Domain mismatch. MNLI trains on general English. Legal, medical, and scientific text need domain-specific NLI models (e.g., SciNLI, MedNLI).

Use It

The 2026 stack:

Use case	Model
General-purpose NLI	`microsoft/deberta-v3-large-mnli`
Fast / edge	`cross-encoder/nli-deberta-v3-base`
Zero-shot classification (lightweight)	`facebook/bart-large-mnli`
Document-level NLI	`MoritzLaurer/DeBERTa-v3-large-mnli-fever-anli-ling-wanli`
Multilingual	`MoritzLaurer/multilingual-MiniLMv2-L6-mnli-xnli`
Hallucination detection in RAG	NLI layer inside RAGAS / DeepEval

The 2026 meta-pattern: NLI is the duct tape of text understanding. Whenever you need "does A support B?" or "does A contradict B?" — reach for NLI before you reach for another LLM call.

Ship It

Save as outputs/skill-nli-picker.md:

name: nli-picker
description: Pick an NLI model, label template, and evaluation setup for a classification / faithfulness / zero-shot task.
version: 1.0.0
phase: 5
lesson: 21
tags: [nlp, nli, zero-shot]
---

Given a use case (faithfulness check, zero-shot classification, document-level inference), output:

1. Model. Named NLI checkpoint. Reason tied to domain, length, language.
2. Template (if zero-shot). Verbalization pattern. Example.
3. Threshold. Entailment cutoff for the decision rule. Reason based on calibration.
4. Evaluation. Accuracy on held-out labeled set, hypothesis-only baseline, adversarial subset.
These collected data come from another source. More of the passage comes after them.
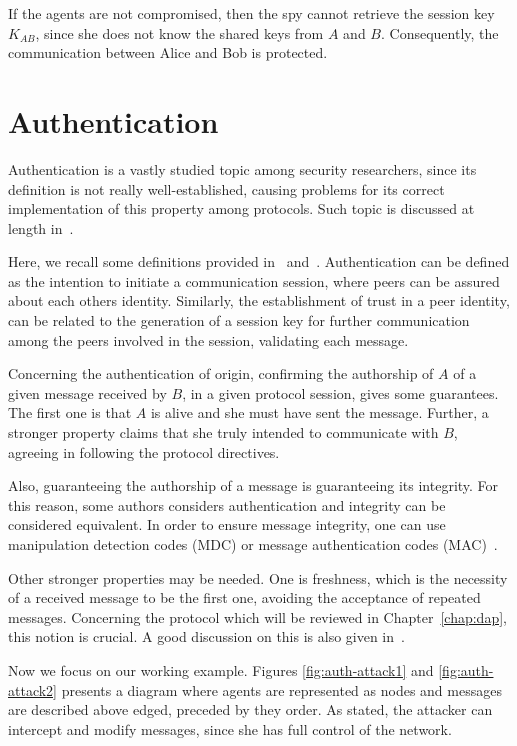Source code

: If the agents are not compromised, then the spy cannot retrieve the session key \(K_{AB}\), since she does not know the shared keys from \(A\) and \(B\). Consequently, the communication between Alice and Bob is protected.





\section{Authentication}\label{sec:protocols:auth}
Authentication is a vastly studied topic among security researchers, since its definition is not really well-established, causing problems for its correct implementation of this property among protocols. Such topic is discussed at length in~\cite{Gollmann2000}.

Here, we recall some definitions provided in~\cite{Diffie92} and~\cite{RyanSchneider2010}. Authentication can be defined as the intention to initiate a communication session, where peers can be assured about each others identity. Similarly, the establishment of trust in a peer identity, can be related to the generation of a session key for further communication among the peers involved in the session, validating each message.

Concerning the authentication of origin, confirming the authorship of \(A\) of a given message received by \(B\), in a given protocol session, gives some guarantees. The first one is that \(A\) is alive and she must have sent the message. Further, a stronger property claims that she truly intended to communicate with \(B\), agreeing in following the protocol directives.

Also, guaranteeing the authorship of a message is guaranteeing its integrity. For this reason, some authors \cite{Bella2007} considers authentication and integrity can be considered equivalent. In order to ensure message integrity, one can use manipulation detection codes (MDC) or message authentication codes (MAC)~\cite{ross-security}.

Other stronger properties may be needed. One is freshness, which is the necessity of a received message to be the first one, avoiding the acceptance of repeated messages. Concerning the protocol which will be reviewed in Chapter~\ref{chap:dap}, this notion is crucial. A good discussion on this is also given in~\cite{Gollmann2000}.

Now we focus on our working example. Figures \ref{fig:auth-attack1} and \ref{fig:auth-attack2} presents a diagram where agents are represented as nodes and messages are described above edged, preceded by they order. As stated, the attacker can intercept and modify messages, since she has full control of the network.

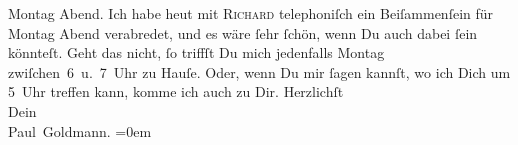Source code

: \begin{ledgroupsized}[t]{13cm}
                  Montag{ }Abend. Ich habe heut mit \textsc{Richard} telephoniſch ein Beiſammenſein für Montag{ }Abend verabredet, und es wäre ſehr ſchön, wenn Du auch dabei ſein
               könnteſt. Geht das nicht, ſo triffſt Du mich jedenfalls Montag{ }zwiſchen 6 u. 7 Uhr{ }zu Hauſe. Oder, wenn Du mir
               ſagen kannſt, wo ich Dich um 5 Uhr treffen kann, komme ich auch zu
               Dir.\pend
           \pstart
           Herzlichſt {\\[\baselineskip]}Dein {\\[\baselineskip]}\spacefill\mbox{Paul Goldmann.}\pend
           \leftskip=0em{}
         
         \endnumbering{}\end{ledgroupsized}\begin{anhang}\end{anhang}\newcommand{\dateiname}{L03456}\newcommand{\titel}{Paul Goldmann an Arthur Schnitzler, 18. 11. [1904]}\newcommand{\editorInnen}{Martin Anton Müller und Laura Untner}
      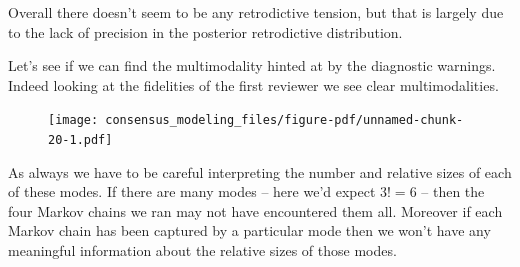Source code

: \documentclass[
  letterpaper,
  DIV=11,
  numbers=noendperiod]{scrartcl}
\newenvironment{Shaded}{\begin{snugshade}}{\end{snugshade}}
\newcommand{\AttributeTok}[1]{\textcolor[rgb]{0.40,0.45,0.13}{#1}}
\newcommand{\ControlFlowTok}[1]{\textcolor[rgb]{0.00,0.23,0.31}{#1}}
\newcommand{\DecValTok}[1]{\textcolor[rgb]{0.68,0.00,0.00}{#1}}
\newcommand{\FunctionTok}[1]{\textcolor[rgb]{0.28,0.35,0.67}{#1}}
\newcommand{\NormalTok}[1]{\textcolor[rgb]{0.00,0.23,0.31}{#1}}
\newcommand{\OtherTok}[1]{\textcolor[rgb]{0.00,0.23,0.31}{#1}}
\newcommand{\SpecialCharTok}[1]{\textcolor[rgb]{0.37,0.37,0.37}{#1}}
\newcommand{\StringTok}[1]{\textcolor[rgb]{0.13,0.47,0.30}{#1}}
\begin{document}
Overall there doesn't seem to be any retrodictive tension, but that is
largely due to the lack of precision in the posterior retrodictive
distribution.

Let's see if we can find the multimodality hinted at by the diagnostic
warnings. Indeed looking at the fidelities of the first reviewer we see
clear multimodalities.

\begin{Shaded}
\end{Shaded}

\begin{figure}[H]

{\centering \texttt{[image: consensus\_modeling\_files/figure-pdf/unnamed-chunk-20-1.pdf]}

}

\end{figure}

As always we have to be careful interpreting the number and relative
sizes of each of these modes. If there are many modes -- here we'd
expect \(3! = 6\) -- then the four Markov chains we ran may not have
encountered them all. Moreover if each Markov chain has been captured by
a particular mode then we won't have any meaningful information about
the relative sizes of those modes.
\end{document}
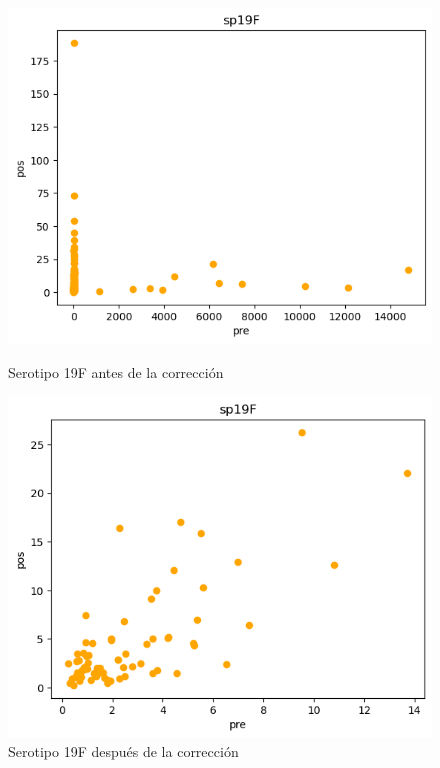 \begin{figure}[H]
    \begin{minipage}{0.45\textwidth}
        \centering
        \includegraphics[width=\linewidth]{Graphics/sp19fd.png}
        \caption{Serotipo 19F antes de la corrección}
        \label{fig:sp19fd}
    \end{minipage}%
    \hfill
    \begin{minipage}{0.45\textwidth}
        \centering
        \includegraphics[width=\linewidth]{Graphics/sp19fc.png}
        \caption{Serotipo 19F después de la corrección}
        \label{fig:sp19f}
    \end{minipage}
\end{figure}

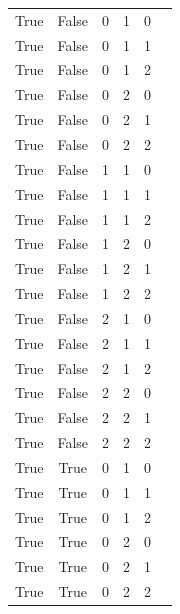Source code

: {\begin{longtable}{c | c | c | c | c | c}
		True & False & 0 & 1 & 0 &  \\
		True & False & 0 & 1 & 1 &  \\
		True & False & 0 & 1 & 2 &  \\
		True & False & 0 & 2 & 0 &  \\
		True & False & 0 & 2 & 1 &  \\
		True & False & 0 & 2 & 2 &  \\
		True & False & 1 & 1 & 0 &  \\
		True & False & 1 & 1 & 1 &  \\
		True & False & 1 & 1 & 2 &  \\
		True & False & 1 & 2 & 0 &  \\
		True & False & 1 & 2 & 1 &  \\
		True & False & 1 & 2 & 2 &  \\
		True & False & 2 & 1 & 0 &  \\
		True & False & 2 & 1 & 1 &  \\
		True & False & 2 & 1 & 2 &  \\
		True & False & 2 & 2 & 0 &  \\
		True & False & 2 & 2 & 1 &  \\
		True & False & 2 & 2 & 2 &  \\
		True & True & 0 & 1 & 0 &  \\
		True & True & 0 & 1 & 1 &  \\
		True & True & 0 & 1 & 2 &  \\
		True & True & 0 & 2 & 0 &  \\
		True & True & 0 & 2 & 1 &  \\
		True & True & 0 & 2 & 2 &  \\
	\hline\hline
\end{longtable}
}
Refuse to ship zero-shot classification without a 100-example labeled sanity check. Refuse to use a sentence-level NLI model on document-length premises. Flag any claim that NLI solves hallucination — it reduces it; it does not eliminate it.

Exercises

Easy. Run facebook/bart-large-mnli on 20 hand-crafted (premise, hypothesis, label) triples covering all three classes. Measure accuracy. Add adversarial "subsequence heuristic" traps ("I did not eat the cake" vs "I ate the cake") and see if it breaks.
Medium. Compare the zero-shot template "This text is about {label}" against "The topic is {label}" and "{label}" on 100 AG News headlines. Report accuracy swing.
Hard. Build a RAG faithfulness checker: atomic-claim decomposition + NLI per claim. Evaluate on 50 RAG-generated answers with gold context. Measure false-positive and false-negative rates vs hand labels.

Key Terms

Term	What people say	What it actually means
NLI	Natural Language Inference	3-way classification of premise-hypothesis relationship.
RTE	Recognizing Textual Entailment	Older name for NLI; same task.
Entailment	"t implies h"	A typical reader would conclude h is true given t.
Contradiction	"t rules out h"	A typical reader would conclude h is false given t.
Neutral	"undecided"	No inference from t to h either way.
Zero-shot classification	NLI as classifier	Verbalize labels as hypotheses, pick max entailment.
Faithfulness	Is the answer supported?	NLI over (retrieved context, generated answer).